Data storage for remote content whitelist

Joshua Cranmer Pidgeot18 at gmail.com
Tue Sep 6 22:44:47 UTC 2011


On 9/6/2011 3:34 PM, Irving Reid wrote:
> I've been speaking to Blake (bwinton) and Mark (standard8) about bug 
> 457296, moving the "load remote content" white list out of the address 
> book and into a separate place. This is the list of addresses for 
> which the end user has clicked "always load remote content for 
> messages from <email-address>".
>
> Mark suggested that I open a discussion on tb-planning about how to 
> store the data; for the time being it's going to be a simple table of 
> display names and email addresses.
>
> We don't currently have much data on how end users are using this 
> list, how many entries it typically contains etc. We should probably 
> add this to test-pilot or whatever other user activity gathering tool 
> would be most appropriate.
>
> That said, we don't want to create another Mork database to hold this 
> list, so I'm looking for some architectural direction about what to 
> use. My first thoughts turned to sqlite, since that's what we're using 
> for Gloda. It could also be done with a simple text format (JSON, 
> perhaps), slurped into memory on first use and appended or rewritten 
> for updates; this would be fine unless a user had many thousands of 
> whitelist entries.
>
> Are there any other alternatives I should consider? The impression I 
> get from others is that Mork and RDF are on their way out. The profile 
> currently contains sqlite, RDF, xml, Mork, json, .js (prefs), .txt and 
> .dat files (containing name=value text entries).

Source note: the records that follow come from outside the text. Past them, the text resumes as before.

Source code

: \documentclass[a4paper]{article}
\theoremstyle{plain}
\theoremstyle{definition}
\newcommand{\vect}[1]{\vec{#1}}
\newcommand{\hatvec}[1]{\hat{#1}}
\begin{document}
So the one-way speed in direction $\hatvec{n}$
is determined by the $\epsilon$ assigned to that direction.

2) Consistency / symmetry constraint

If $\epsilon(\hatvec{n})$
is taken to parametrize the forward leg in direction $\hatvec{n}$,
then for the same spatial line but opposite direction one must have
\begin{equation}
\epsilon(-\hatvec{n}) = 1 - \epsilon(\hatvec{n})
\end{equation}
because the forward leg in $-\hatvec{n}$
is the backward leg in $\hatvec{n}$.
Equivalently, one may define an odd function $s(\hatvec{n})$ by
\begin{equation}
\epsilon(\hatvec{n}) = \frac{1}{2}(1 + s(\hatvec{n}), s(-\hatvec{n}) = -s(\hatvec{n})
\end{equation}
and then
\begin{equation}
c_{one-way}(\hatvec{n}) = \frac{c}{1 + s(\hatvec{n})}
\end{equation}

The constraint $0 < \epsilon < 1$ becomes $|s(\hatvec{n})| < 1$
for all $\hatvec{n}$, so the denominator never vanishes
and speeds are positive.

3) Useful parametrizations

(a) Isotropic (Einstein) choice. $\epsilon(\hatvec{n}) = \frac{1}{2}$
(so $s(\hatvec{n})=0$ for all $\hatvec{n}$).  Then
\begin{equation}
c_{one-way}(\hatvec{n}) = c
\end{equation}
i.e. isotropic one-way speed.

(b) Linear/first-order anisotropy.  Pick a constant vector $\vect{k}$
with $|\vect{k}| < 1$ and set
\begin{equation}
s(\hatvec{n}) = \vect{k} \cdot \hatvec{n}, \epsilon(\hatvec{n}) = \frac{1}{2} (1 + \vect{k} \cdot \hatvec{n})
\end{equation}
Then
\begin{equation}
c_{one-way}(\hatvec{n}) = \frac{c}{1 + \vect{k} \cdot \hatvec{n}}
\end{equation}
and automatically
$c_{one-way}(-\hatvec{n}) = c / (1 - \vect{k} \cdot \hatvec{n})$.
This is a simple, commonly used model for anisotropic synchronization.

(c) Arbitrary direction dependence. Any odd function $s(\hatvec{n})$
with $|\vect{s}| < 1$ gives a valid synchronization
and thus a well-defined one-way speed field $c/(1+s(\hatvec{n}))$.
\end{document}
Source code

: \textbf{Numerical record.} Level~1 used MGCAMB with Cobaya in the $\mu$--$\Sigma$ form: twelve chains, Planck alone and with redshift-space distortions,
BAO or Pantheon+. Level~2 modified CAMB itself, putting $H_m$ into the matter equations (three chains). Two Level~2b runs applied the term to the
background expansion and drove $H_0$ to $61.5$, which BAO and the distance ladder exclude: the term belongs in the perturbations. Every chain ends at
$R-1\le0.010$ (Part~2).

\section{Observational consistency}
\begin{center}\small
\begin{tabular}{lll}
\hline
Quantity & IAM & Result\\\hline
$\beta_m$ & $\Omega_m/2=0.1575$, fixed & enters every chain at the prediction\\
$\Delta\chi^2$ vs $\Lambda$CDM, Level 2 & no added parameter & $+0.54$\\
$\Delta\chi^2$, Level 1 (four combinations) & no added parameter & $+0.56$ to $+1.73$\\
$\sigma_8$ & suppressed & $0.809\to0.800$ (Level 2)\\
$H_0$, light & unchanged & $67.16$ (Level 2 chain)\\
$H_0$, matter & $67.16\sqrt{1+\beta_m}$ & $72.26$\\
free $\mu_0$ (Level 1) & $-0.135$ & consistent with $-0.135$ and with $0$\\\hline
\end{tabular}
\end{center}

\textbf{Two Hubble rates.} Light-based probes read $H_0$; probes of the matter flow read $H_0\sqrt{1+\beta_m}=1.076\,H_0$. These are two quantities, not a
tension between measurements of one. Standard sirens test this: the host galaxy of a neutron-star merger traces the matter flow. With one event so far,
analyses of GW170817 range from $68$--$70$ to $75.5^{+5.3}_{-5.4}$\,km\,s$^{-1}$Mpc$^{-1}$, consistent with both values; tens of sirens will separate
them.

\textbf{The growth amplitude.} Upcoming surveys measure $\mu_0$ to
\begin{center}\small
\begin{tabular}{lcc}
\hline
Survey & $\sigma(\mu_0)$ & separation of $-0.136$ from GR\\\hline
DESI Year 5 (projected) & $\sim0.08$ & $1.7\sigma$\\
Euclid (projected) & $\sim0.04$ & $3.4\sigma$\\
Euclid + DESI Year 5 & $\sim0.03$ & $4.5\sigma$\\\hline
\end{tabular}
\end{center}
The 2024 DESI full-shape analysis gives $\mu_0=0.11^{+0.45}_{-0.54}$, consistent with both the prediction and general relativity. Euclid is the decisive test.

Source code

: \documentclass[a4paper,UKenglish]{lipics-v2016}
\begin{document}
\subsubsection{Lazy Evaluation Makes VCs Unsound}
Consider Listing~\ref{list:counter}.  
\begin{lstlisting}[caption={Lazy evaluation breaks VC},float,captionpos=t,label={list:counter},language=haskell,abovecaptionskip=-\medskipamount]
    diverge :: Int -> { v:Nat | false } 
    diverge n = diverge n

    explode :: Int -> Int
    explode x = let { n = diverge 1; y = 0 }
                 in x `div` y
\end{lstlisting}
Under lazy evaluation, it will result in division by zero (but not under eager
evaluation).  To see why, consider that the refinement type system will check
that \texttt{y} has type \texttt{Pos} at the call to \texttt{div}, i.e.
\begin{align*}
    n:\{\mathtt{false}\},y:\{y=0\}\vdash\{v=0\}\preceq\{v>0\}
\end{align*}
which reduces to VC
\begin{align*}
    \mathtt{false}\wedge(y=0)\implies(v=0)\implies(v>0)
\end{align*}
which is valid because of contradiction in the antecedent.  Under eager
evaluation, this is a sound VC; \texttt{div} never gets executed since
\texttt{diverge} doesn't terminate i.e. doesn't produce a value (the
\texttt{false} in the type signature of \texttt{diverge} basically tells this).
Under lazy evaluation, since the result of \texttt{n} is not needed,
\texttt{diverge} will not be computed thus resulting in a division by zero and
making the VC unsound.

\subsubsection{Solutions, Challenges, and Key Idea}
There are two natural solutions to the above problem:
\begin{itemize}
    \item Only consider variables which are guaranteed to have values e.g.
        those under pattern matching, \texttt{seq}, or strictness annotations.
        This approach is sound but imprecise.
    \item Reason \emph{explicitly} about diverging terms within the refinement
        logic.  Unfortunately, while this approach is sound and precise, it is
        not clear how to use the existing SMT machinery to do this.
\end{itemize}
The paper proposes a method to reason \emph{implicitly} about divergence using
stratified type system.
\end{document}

For a base number, I have about 420 people in my address book, one of 
the few parts of my profile that I don't take a shovel to and clean out 
every once in a while. In lieu of any other numbers, that is a first 
pass as a "how large is this dataset?" At that number, most people's 
whitelists would probably not exceed 10 KiB; slurping data from the disk 
for every message is actually somewhat feasible (it would likely be 
hidden by the network latency and is almost surely no more expensive 
than the memory cache lookup anyways).

Of the various storage types, my experiences with them:
SQLite. As Taras has pointed out, SQLite has an atrocious memory lookup 
pattern. There also appears to be a tendency to just waste space (right 
now, empty places files are initialized to a whopping 10MiB, although a 
single vacuum cleans that up to a few hundred K). Timing data for an SQL 
backend indicates that, as a {key,key}->value store, it is pretty 
atrocious, not to mention the high overhead in the API to manage the 
database.

RDF. No, just no. From what I understand of your needs, RDF exposes the 
wrong API (it is essentially a set of triples, while you essentially 
have a set of singlets).

XML. Again, XML is the wrong API--it performs best when working with 
semistructured data, whereas what you have is fully structured data.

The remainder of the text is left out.